(Records contained in a dataset)
..............................

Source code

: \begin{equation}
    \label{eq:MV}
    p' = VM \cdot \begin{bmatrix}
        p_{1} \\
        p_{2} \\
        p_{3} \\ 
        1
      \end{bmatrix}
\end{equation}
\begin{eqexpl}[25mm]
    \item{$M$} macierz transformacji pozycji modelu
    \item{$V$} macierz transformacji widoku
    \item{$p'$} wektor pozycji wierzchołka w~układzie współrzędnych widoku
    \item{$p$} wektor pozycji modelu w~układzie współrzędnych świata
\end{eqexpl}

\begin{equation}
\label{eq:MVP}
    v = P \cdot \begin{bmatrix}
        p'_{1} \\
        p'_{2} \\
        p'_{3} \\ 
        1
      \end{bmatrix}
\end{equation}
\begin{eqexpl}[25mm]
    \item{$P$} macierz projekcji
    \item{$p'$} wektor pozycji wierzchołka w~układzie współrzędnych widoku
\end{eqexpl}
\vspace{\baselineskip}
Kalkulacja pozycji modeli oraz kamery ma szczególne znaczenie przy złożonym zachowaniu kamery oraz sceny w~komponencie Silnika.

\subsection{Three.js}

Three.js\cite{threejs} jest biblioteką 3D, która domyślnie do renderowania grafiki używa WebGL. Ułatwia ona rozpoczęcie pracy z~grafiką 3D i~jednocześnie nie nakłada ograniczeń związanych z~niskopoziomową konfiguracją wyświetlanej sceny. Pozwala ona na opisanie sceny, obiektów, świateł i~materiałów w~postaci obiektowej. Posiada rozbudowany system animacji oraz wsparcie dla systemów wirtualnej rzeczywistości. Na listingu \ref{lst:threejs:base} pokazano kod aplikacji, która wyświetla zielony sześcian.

..............................

Using the entries above, copy exactly the lines from the one containing "w~układzie współrzędnych świata" through the last, both included.

    \item{$p$} wektor pozycji modelu w~układzie współrzędnych świata
\end{eqexpl}

\begin{equation}
\label{eq:MVP}
    v = P \cdot \begin{bmatrix}
        p'_{1} \\
        p'_{2} \\
        p'_{3} \\ 
        1
      \end{bmatrix}
\end{equation}
\begin{eqexpl}[25mm]
    \item{$P$} macierz projekcji
    \item{$p'$} wektor pozycji wierzchołka w~układzie współrzędnych widoku
\end{eqexpl}
\vspace{\baselineskip}
Kalkulacja pozycji modeli oraz kamery ma szczególne znaczenie przy złożonym zachowaniu kamery oraz sceny w~komponencie Silnika.

\subsection{Three.js}

Three.js\cite{threejs} jest biblioteką 3D, która domyślnie do renderowania grafiki używa WebGL. Ułatwia ona rozpoczęcie pracy z~grafiką 3D i~jednocześnie nie nakłada ograniczeń związanych z~niskopoziomową konfiguracją wyświetlanej sceny. Pozwala ona na opisanie sceny, obiektów, świateł i~materiałów w~postaci obiektowej. Posiada rozbudowany system animacji oraz wsparcie dla systemów wirtualnej rzeczywistości. Na listingu \ref{lst:threejs:base} pokazano kod aplikacji, która wyświetla zielony sześcian.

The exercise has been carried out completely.